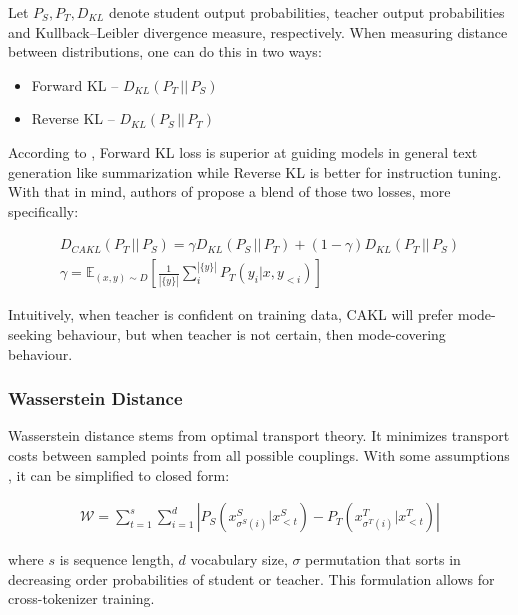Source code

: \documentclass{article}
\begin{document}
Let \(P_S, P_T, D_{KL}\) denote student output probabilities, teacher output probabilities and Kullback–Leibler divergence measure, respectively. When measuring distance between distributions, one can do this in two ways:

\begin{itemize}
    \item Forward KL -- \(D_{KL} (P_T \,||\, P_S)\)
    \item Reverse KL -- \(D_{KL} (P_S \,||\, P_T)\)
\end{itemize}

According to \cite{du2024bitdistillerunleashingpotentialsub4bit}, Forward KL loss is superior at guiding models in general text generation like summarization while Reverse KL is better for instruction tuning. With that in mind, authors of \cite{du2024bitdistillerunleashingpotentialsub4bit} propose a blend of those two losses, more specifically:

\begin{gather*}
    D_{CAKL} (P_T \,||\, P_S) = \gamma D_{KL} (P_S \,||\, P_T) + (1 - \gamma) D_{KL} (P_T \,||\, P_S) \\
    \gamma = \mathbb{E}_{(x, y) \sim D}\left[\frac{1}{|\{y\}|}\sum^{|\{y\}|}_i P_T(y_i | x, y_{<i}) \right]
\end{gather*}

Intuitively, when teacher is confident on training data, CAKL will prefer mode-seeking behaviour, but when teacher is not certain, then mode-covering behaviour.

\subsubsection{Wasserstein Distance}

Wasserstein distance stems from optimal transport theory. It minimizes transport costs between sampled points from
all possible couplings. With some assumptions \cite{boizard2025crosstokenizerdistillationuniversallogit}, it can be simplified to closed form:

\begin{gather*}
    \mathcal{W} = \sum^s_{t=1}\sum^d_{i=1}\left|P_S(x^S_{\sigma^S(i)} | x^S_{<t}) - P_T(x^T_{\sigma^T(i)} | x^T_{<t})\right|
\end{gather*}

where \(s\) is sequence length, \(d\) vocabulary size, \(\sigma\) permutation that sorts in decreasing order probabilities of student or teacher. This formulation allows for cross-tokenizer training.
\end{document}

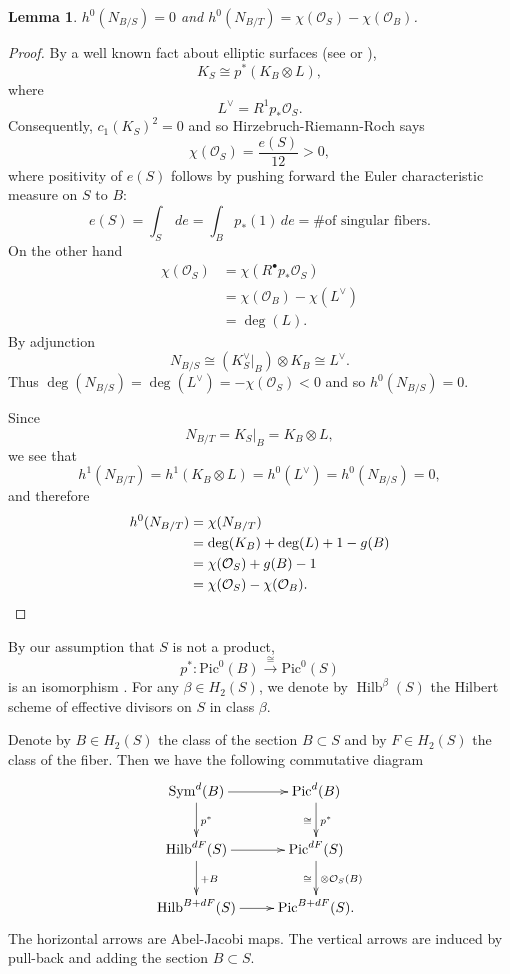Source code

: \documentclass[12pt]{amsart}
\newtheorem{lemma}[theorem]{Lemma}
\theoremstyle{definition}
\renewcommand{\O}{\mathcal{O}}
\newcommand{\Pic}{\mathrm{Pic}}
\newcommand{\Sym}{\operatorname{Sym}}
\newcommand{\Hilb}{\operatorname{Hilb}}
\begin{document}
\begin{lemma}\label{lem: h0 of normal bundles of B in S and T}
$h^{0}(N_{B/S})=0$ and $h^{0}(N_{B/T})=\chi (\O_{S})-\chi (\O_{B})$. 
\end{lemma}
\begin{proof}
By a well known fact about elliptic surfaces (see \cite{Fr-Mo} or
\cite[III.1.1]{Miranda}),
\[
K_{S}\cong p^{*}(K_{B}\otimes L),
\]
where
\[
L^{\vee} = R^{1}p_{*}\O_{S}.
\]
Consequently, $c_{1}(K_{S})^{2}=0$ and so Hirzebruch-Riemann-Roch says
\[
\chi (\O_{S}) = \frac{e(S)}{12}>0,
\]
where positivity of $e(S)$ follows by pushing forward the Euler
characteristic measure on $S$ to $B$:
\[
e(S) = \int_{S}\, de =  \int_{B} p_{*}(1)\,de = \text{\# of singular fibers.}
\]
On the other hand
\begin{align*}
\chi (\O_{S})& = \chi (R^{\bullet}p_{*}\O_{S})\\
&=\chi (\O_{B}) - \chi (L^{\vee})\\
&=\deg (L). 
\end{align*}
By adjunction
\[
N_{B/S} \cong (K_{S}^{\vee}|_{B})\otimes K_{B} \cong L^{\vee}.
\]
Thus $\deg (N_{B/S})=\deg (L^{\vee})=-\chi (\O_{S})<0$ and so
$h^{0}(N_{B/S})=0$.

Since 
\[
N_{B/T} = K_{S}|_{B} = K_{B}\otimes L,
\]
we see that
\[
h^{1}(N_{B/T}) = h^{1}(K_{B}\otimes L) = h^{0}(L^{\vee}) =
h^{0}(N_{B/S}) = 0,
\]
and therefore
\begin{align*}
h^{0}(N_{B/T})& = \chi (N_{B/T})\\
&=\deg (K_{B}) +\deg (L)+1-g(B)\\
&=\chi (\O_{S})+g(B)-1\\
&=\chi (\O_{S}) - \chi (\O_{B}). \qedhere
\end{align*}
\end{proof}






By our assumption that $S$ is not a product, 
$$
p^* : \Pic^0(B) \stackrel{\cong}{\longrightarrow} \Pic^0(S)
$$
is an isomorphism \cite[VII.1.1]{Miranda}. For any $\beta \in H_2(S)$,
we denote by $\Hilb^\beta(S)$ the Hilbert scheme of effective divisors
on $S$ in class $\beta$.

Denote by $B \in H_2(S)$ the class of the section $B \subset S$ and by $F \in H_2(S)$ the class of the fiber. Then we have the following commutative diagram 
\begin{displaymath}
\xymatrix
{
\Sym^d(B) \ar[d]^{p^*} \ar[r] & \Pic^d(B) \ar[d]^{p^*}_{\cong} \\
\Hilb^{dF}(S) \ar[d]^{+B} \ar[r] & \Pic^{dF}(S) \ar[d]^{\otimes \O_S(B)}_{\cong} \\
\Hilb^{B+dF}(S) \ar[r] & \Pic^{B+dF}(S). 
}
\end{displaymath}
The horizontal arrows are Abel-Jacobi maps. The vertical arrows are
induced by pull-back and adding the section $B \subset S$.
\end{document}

Required action: Wherever the string "sigma" appears in a line of the records above, copy that line.

Task output:
    \mathcal{W} = \sum^s_{t=1}\sum^d_{i=1}\left|P_S(x^S_{\sigma^S(i)} | x^S_{<t}) - P_T(x^T_{\sigma^T(i)} | x^T_{<t})\right|
where \(s\) is sequence length, \(d\) vocabulary size, \(\sigma\) permutation that sorts in decreasing order probabilities of student or teacher. This formulation allows for cross-tokenizer training.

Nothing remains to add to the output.